EXERCISE MATERIAL |
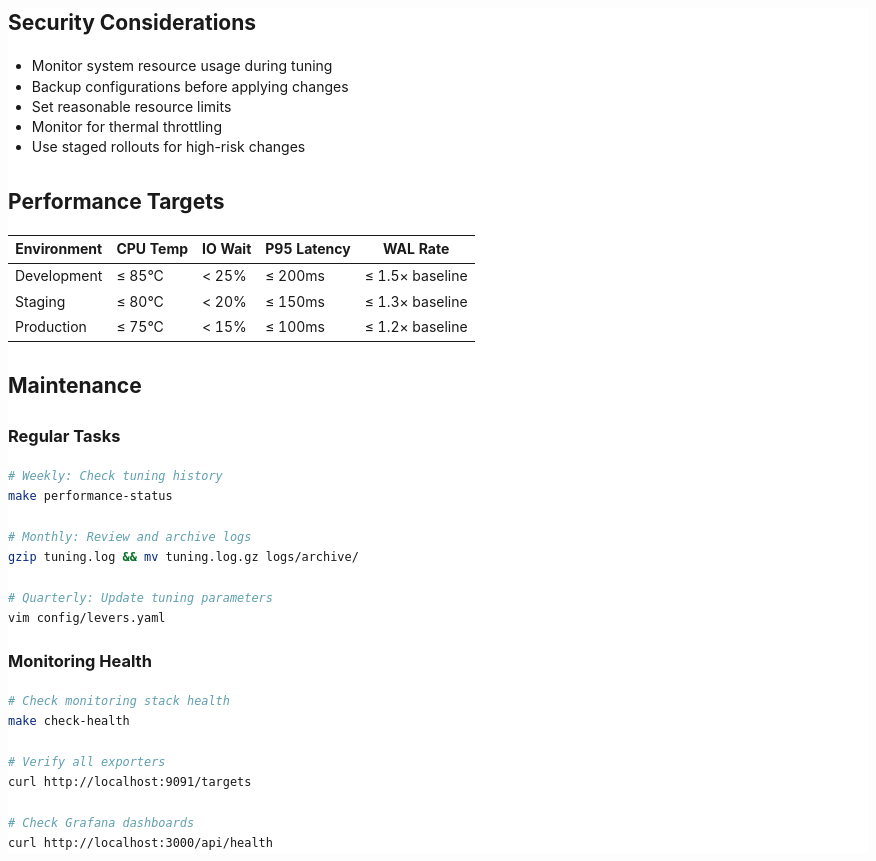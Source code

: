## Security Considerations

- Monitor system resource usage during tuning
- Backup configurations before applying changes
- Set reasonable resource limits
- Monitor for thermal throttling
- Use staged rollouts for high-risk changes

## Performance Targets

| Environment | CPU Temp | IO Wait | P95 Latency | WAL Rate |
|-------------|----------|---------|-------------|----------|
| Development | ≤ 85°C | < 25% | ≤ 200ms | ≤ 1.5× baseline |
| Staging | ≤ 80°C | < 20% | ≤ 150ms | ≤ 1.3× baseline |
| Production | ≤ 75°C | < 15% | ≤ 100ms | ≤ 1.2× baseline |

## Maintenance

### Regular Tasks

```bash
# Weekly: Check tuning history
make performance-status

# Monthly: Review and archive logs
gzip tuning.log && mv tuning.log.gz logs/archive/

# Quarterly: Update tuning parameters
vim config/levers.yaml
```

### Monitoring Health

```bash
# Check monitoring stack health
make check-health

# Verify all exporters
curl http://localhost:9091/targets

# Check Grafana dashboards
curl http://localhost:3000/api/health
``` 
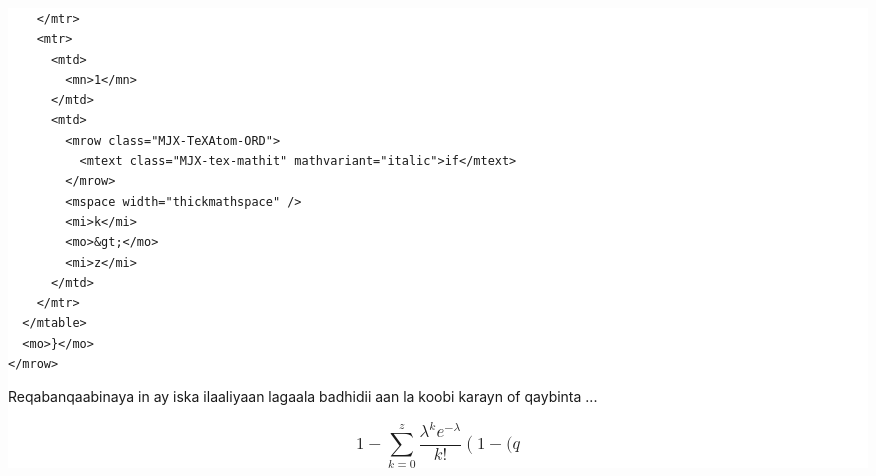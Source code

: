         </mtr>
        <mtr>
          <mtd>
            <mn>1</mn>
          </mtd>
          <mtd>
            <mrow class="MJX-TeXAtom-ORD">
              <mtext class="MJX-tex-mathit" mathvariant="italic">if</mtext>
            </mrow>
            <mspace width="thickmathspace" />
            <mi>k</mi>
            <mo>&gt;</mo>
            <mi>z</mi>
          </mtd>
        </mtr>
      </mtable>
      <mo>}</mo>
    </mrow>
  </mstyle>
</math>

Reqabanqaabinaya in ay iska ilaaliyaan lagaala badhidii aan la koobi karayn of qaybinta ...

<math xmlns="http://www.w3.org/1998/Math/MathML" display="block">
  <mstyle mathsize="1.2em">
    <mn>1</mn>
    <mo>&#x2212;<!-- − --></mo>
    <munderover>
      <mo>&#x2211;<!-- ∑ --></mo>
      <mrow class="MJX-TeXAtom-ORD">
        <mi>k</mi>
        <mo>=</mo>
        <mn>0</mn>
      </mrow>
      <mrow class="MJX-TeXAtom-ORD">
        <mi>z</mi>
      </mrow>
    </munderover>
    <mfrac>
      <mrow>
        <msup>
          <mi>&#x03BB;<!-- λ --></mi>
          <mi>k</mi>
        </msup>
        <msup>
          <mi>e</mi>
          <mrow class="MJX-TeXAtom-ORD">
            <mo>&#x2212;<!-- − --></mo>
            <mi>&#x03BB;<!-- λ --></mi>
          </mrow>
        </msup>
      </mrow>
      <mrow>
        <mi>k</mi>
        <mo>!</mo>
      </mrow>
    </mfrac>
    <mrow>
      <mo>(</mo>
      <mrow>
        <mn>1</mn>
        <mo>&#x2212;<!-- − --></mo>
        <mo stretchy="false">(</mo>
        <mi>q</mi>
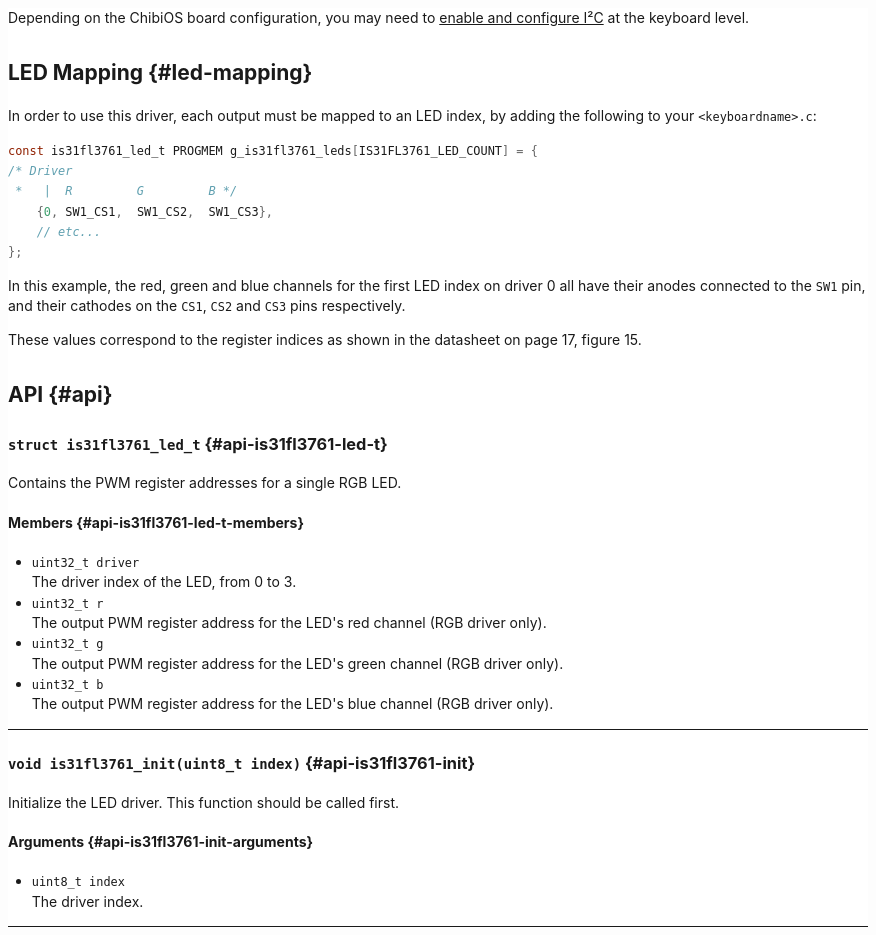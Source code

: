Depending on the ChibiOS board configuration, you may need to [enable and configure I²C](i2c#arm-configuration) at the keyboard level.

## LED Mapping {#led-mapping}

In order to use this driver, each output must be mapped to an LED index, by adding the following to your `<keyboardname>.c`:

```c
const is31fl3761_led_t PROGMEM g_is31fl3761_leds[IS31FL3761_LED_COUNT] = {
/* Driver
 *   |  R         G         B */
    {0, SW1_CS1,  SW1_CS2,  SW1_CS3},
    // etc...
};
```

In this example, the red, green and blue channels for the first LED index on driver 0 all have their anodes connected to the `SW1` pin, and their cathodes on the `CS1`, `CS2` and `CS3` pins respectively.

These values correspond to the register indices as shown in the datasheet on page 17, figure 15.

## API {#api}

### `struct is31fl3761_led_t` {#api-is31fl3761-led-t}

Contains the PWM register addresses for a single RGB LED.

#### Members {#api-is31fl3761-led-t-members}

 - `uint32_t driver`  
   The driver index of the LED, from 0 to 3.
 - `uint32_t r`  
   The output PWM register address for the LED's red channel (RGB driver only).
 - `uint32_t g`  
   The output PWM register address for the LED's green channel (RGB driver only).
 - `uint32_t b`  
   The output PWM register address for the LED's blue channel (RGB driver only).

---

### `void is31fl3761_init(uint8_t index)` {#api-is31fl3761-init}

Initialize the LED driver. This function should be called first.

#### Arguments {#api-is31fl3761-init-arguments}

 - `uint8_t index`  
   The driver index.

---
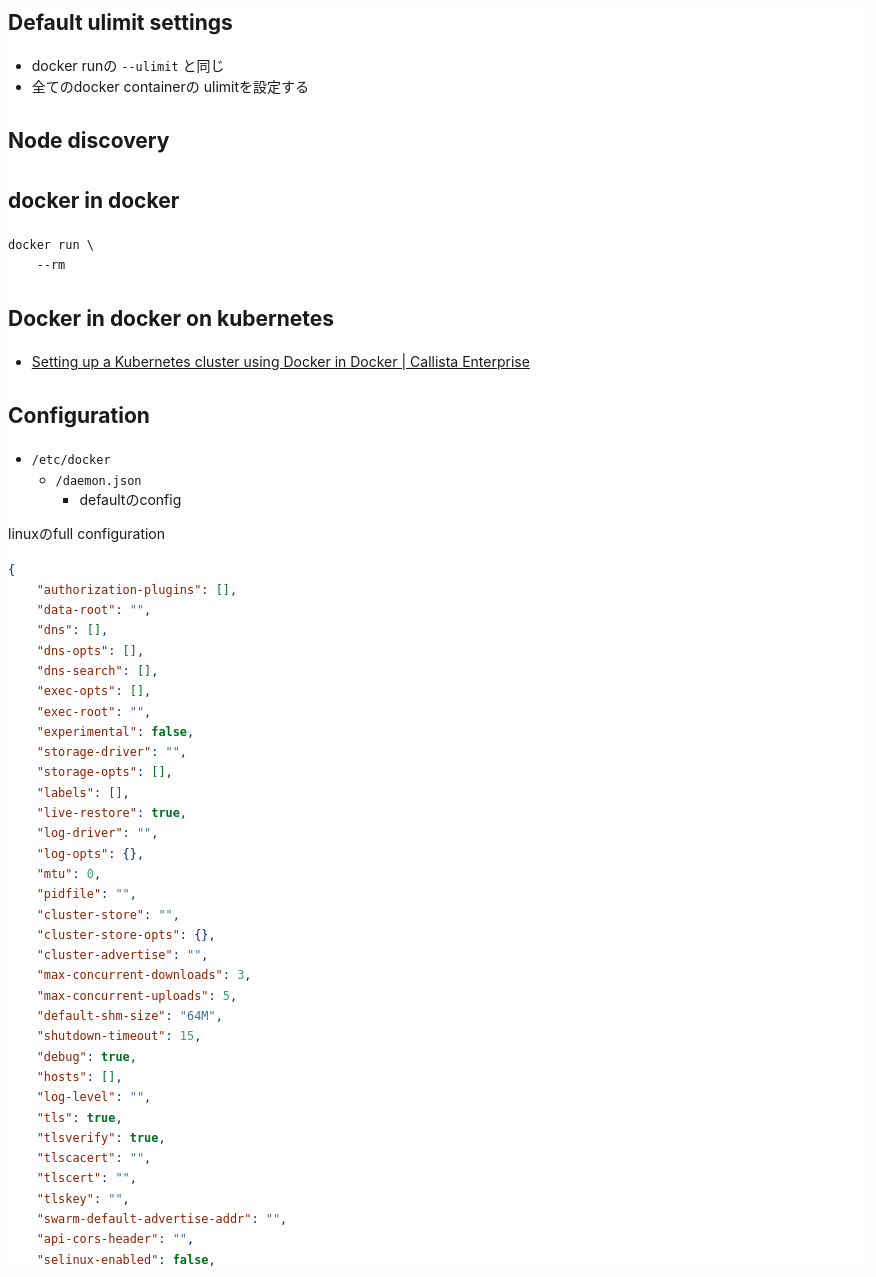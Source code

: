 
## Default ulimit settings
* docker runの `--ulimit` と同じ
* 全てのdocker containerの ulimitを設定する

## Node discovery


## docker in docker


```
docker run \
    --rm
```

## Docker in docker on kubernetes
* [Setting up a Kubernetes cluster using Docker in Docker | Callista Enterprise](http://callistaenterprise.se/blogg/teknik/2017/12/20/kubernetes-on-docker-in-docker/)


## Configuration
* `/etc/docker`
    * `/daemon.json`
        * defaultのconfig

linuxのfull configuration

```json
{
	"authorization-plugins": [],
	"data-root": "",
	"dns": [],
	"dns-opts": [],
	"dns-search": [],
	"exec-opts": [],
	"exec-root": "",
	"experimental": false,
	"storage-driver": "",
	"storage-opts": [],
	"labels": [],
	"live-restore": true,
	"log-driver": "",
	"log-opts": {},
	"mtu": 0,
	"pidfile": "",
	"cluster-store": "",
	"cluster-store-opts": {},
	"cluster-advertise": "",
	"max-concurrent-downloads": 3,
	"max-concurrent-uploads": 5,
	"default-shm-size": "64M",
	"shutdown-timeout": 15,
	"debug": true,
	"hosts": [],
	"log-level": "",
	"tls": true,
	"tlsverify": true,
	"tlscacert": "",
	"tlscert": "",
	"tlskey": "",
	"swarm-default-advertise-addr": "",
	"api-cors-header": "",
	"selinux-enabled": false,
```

ACTIVITY | Among the entries above, which lines include "output"? List them all.

RESULT OF THE EXERCISE |
In order to use this driver, each output must be mapped to an LED index, by adding the following to your `<keyboardname>.c`:
   The output PWM register address for the LED's red channel (RGB driver only).
   The output PWM register address for the LED's green channel (RGB driver only).
   The output PWM register address for the LED's blue channel (RGB driver only).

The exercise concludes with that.